Fri. Dec. 16, 15:15-15:25 | Room S403a | SH55B-04
Using a machine-learning model to better understand Earth’s plasmasphere
Max Doering, REU student at LASP
Doering and co-authors developed non-linear machine learning models to produce global reconstructions of the plasmasphere at any time and location. The results will help explain the complex physics happening in this region.

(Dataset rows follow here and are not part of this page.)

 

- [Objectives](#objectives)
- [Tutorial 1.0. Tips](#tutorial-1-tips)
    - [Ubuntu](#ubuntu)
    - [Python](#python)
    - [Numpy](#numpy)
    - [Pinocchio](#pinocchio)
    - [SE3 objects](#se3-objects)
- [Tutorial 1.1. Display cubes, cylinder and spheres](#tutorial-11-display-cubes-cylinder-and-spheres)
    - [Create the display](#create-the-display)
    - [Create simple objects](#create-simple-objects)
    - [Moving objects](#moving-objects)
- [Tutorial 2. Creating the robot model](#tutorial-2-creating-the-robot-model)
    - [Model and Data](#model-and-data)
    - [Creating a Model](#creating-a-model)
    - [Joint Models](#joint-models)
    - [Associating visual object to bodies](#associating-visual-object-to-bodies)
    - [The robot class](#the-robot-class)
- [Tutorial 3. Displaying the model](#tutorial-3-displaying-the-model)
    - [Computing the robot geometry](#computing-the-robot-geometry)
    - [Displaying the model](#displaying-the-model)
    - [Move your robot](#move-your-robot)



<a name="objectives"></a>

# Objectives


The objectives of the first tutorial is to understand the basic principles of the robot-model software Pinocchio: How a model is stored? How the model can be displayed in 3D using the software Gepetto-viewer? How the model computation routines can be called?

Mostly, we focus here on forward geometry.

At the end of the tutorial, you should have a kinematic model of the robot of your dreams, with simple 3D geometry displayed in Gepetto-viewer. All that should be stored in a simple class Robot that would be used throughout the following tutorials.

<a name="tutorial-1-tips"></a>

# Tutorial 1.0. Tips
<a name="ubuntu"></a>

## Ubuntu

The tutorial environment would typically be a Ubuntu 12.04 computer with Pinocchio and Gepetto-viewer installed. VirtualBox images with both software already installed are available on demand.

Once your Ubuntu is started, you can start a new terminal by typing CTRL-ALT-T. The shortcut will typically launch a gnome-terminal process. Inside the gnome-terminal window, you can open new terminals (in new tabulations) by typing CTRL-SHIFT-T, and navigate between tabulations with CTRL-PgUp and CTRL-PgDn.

Mon. Dec. 12, 10:18-10:27 | Room S401ab | SM12A-09
Characterizing electron precipitation events with self-organizing maps
Sergio Vidal-Luengo, LASP
Vidal-Luengo and co-authors used a self-organizing map technique to automatically detect and classify relativistic electron precipitation events observed by the CALorimetric Electron Telescope (CALET) experiment on the International Space Station. The results show that high-variability electron precipitation events are predominant at higher magnetic latitudes compared to events with low-variability electron precipitation.
Tues. Dec. 13, 09:50-10:00 | Room S401ab | SM22C-05
Using machine learning to better predict ionospheric currents
Xin Cao, LASP
To understand variations in ionospheric currents and their responses to external drivers such as solar radiation and magnetospheric activities, Cao and co-authors developed a model that reproduces the currents based on a feed-forward neural network using data from multiple spacecraft and ground-based observations. The model successfully reconstructs the currents within and beyond the North America and Greenland sectors.

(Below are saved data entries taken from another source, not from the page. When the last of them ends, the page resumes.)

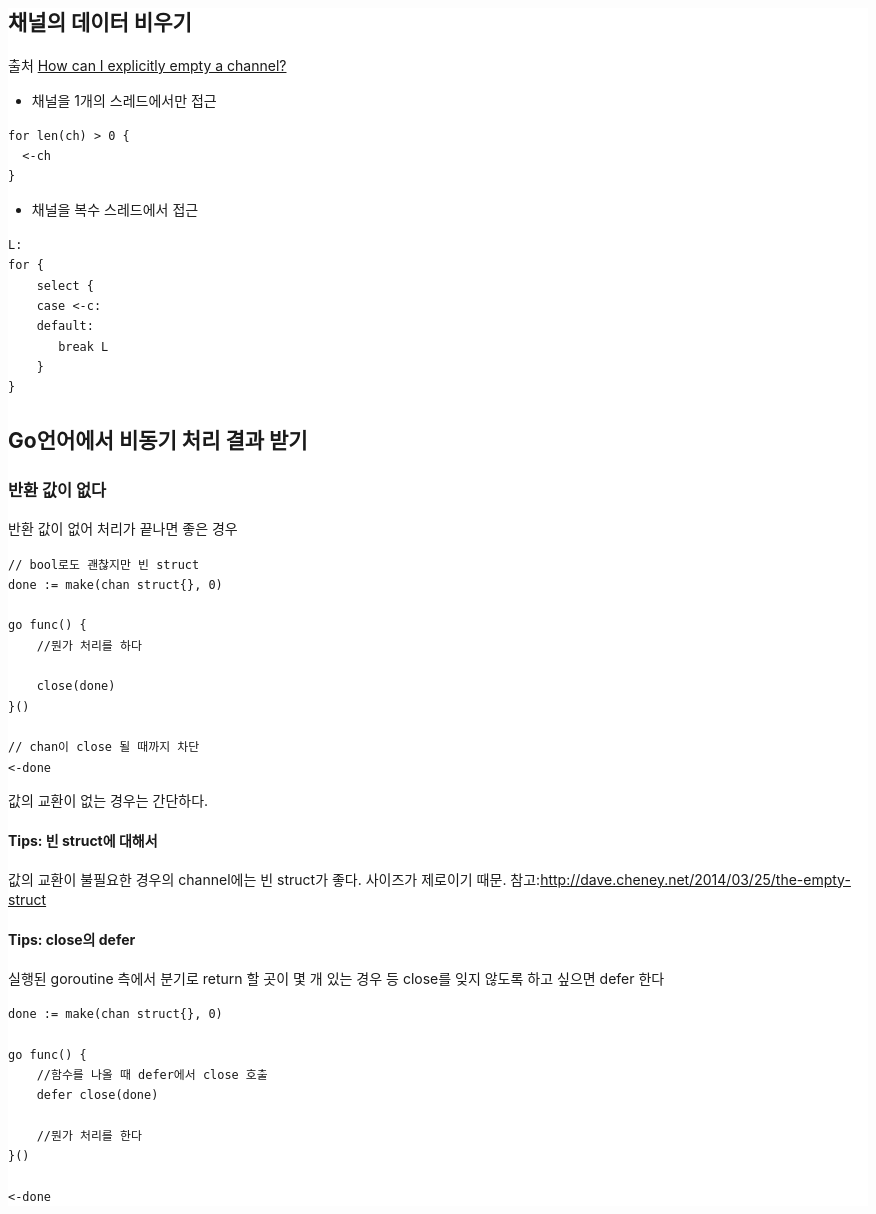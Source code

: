 ## 채널의 데이터 비우기
출처 [How can I explicitly empty a channel?](https://stackoverflow.com/questions/26143091/how-can-i-explicitly-empty-a-channel)  
- 채널을 1개의 스레드에서만 접근

```
for len(ch) > 0 {
  <-ch
}
```  

- 채널을 복수 스레드에서 접근  

```
L:
for {
    select {
    case <-c:
    default:
       break L
    }
}
```
  

## Go언어에서 비동기 처리 결과 받기
### 반환 값이 없다
반환 값이 없어 처리가 끝나면 좋은 경우  
```
// bool로도 괜찮지만 빈 struct
done := make(chan struct{}, 0)

go func() {
    //뭔가 처리를 하다

    close(done)
}()

// chan이 close 될 때까지 차단
<-done
```

값의 교환이 없는 경우는 간단하다.
  

 #### Tips: 빈 struct에 대해서
값의 교환이 불필요한 경우의 channel에는 빈 struct가 좋다. 사이즈가 제로이기 때문.
참고:http://dave.cheney.net/2014/03/25/the-empty-struct  


#### Tips: close의 defer
실행된 goroutine 측에서 분기로 return 할 곳이 몇 개 있는 경우 등 close를 잊지 않도록 하고 싶으면 defer 한다  
```
done := make(chan struct{}, 0)

go func() {
    //함수를 나올 때 defer에서 close 호출
    defer close(done)

    //뭔가 처리를 한다
}()

<-done
```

Wed. Dec. 14, 08:20-08:30 | Online | SM31A-03
Pushing the frontiers of geoelectric hazard modeling
Gabriel Moraga, REU student at LASP
Because major solar storms can adversely affect power grids, there’s a growing need to enhance geoelectric hazard modeling. Currently, there are ~30 ground-based stations across North America that measure the surface geomagnetic field data used as input for geoelectric field maps. Because there is no machine-learning method to fill in missing data in real time, Moraga and colleagues created an algorithm to do this and spot anomalies, “cleaning” the data that can be used to produce more robust geoelectric hazard maps.